▶ [What is expected]
In the data below, work out how many lines include the string "which". Only the number should be given.

▶ [Data excerpts]
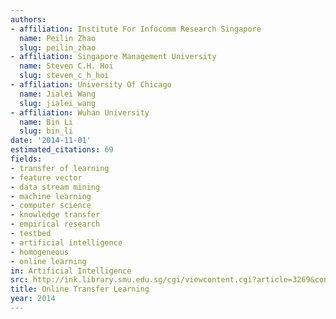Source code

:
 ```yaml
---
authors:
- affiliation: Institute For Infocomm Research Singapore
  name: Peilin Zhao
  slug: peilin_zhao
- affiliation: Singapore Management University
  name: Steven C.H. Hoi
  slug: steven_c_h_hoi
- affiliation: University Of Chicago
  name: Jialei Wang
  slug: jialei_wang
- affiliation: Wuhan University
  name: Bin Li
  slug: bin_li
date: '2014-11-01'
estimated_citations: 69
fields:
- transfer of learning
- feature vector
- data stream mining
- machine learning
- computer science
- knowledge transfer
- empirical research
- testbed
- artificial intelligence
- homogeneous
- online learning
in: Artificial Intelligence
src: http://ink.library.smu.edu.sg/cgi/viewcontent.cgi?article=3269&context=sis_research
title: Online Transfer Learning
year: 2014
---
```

* * *

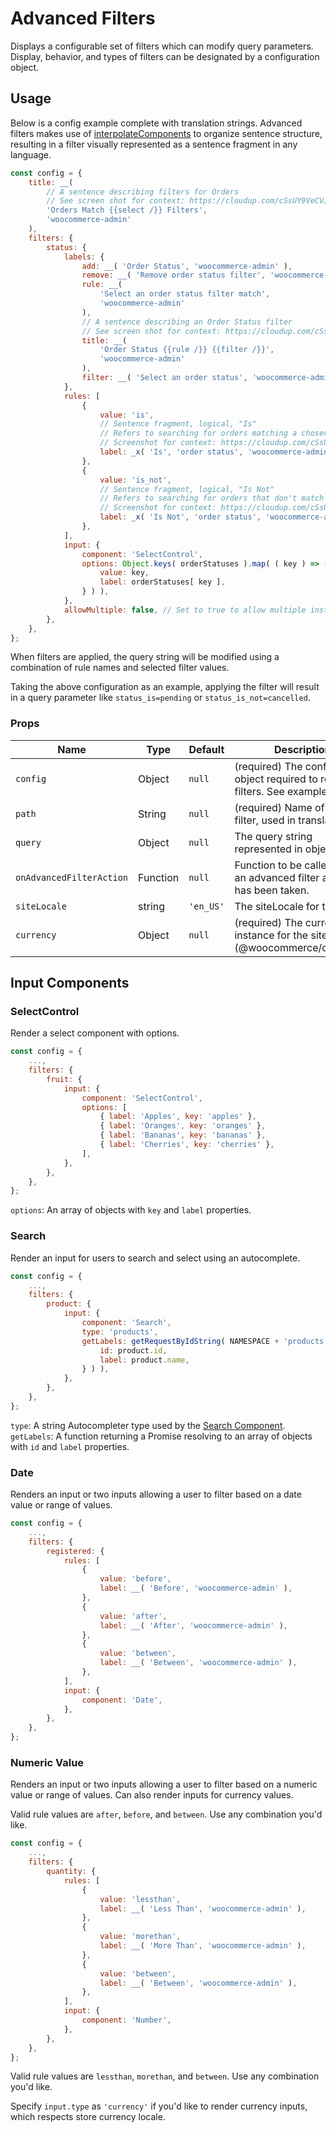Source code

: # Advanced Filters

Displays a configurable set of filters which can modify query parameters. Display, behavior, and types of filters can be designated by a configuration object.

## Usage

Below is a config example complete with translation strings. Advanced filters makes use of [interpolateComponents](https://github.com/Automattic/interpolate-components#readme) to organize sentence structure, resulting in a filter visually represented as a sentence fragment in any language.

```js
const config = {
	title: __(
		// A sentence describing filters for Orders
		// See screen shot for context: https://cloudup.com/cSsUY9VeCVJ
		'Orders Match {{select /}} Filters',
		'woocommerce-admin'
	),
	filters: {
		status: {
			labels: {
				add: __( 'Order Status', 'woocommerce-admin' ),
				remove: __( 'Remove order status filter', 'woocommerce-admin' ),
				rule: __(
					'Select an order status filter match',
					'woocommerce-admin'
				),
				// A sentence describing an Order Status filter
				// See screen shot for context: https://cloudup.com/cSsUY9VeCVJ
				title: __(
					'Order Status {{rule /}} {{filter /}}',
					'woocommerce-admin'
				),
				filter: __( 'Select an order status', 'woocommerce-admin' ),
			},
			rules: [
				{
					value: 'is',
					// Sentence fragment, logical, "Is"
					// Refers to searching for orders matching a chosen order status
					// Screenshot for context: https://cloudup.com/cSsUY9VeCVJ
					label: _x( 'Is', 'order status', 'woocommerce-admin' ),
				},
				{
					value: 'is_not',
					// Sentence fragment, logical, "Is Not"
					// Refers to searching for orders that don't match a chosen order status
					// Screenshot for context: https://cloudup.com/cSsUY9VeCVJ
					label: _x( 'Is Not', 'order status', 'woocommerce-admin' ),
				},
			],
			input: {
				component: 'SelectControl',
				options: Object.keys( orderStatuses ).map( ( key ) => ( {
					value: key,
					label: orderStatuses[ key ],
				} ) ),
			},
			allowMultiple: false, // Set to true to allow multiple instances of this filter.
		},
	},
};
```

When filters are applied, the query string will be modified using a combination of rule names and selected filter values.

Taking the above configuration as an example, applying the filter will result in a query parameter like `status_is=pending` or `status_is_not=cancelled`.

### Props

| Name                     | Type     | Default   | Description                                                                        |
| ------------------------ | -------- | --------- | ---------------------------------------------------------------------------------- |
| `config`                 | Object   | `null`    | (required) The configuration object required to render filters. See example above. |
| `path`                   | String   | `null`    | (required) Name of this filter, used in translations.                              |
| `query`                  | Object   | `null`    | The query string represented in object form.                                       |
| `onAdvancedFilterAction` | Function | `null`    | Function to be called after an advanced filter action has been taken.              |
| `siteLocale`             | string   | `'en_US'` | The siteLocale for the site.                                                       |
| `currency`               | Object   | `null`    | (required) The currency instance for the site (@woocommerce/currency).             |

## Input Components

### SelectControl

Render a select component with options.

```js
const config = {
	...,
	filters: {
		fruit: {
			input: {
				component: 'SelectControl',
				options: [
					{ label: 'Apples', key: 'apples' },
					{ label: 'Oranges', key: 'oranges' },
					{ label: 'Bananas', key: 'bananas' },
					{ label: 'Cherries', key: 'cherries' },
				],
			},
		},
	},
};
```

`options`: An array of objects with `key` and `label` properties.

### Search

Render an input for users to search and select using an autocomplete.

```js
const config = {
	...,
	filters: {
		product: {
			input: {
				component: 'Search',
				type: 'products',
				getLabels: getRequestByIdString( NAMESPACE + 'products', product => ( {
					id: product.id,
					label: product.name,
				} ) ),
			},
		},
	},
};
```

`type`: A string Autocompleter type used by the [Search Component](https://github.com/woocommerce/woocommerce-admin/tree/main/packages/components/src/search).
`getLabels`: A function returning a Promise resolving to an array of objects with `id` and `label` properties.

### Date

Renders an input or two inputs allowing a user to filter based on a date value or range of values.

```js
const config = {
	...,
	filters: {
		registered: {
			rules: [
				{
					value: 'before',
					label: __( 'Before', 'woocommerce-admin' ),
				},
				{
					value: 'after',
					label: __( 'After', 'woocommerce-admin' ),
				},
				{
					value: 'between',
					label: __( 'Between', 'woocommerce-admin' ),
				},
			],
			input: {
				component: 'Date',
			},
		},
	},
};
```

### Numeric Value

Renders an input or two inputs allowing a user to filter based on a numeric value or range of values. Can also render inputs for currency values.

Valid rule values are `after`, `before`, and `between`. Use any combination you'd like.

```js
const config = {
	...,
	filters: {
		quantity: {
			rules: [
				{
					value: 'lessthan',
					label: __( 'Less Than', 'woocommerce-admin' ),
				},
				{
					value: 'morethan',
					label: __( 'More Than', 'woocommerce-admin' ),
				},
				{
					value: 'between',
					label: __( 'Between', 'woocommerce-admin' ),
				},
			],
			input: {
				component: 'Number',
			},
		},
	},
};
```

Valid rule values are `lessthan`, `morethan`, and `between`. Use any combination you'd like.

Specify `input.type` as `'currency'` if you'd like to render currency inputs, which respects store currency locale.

...

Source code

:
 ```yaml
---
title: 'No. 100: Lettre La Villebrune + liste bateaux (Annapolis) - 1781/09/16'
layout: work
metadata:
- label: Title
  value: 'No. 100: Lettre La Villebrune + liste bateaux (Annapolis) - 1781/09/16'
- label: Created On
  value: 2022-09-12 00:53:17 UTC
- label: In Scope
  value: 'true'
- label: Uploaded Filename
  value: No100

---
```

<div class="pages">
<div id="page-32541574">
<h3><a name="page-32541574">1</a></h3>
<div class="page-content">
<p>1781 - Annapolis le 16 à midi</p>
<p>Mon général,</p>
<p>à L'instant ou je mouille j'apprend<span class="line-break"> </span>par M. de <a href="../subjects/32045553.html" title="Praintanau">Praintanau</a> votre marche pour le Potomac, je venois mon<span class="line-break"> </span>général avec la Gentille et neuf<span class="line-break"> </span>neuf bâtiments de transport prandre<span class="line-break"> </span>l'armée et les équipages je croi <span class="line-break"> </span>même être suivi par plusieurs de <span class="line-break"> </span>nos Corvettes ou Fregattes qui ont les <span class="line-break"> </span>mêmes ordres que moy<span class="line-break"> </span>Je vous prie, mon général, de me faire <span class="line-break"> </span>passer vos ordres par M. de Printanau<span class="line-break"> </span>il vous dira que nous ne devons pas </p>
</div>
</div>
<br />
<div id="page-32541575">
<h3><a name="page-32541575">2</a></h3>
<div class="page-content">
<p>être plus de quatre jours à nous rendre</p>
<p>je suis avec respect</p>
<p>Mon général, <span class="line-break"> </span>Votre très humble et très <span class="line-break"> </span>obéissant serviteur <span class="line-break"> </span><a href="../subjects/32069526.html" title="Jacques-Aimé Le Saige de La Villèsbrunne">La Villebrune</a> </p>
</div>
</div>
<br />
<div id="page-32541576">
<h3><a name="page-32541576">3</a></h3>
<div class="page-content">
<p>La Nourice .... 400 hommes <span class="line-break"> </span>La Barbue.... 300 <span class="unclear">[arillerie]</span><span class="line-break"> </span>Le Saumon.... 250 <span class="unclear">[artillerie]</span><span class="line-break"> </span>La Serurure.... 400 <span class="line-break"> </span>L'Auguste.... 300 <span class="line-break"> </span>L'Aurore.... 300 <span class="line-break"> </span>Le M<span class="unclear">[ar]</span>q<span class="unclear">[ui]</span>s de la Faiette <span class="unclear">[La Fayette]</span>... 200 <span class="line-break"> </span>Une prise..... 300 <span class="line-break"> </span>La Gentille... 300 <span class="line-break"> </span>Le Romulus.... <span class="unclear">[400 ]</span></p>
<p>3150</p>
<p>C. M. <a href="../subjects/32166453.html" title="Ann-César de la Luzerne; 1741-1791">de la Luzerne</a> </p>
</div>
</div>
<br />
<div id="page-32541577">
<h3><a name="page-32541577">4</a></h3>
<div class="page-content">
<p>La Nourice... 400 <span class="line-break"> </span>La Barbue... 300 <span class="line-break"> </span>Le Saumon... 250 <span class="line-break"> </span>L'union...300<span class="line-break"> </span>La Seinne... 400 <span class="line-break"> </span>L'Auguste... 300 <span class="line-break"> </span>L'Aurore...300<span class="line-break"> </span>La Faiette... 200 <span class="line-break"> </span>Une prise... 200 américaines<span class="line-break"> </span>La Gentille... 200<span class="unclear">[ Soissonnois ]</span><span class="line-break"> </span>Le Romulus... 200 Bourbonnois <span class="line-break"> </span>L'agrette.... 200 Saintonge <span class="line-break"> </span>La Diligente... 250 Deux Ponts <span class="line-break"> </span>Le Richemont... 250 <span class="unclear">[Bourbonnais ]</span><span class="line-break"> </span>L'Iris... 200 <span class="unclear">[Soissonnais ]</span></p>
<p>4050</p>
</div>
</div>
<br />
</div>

▶ [Task solution]
2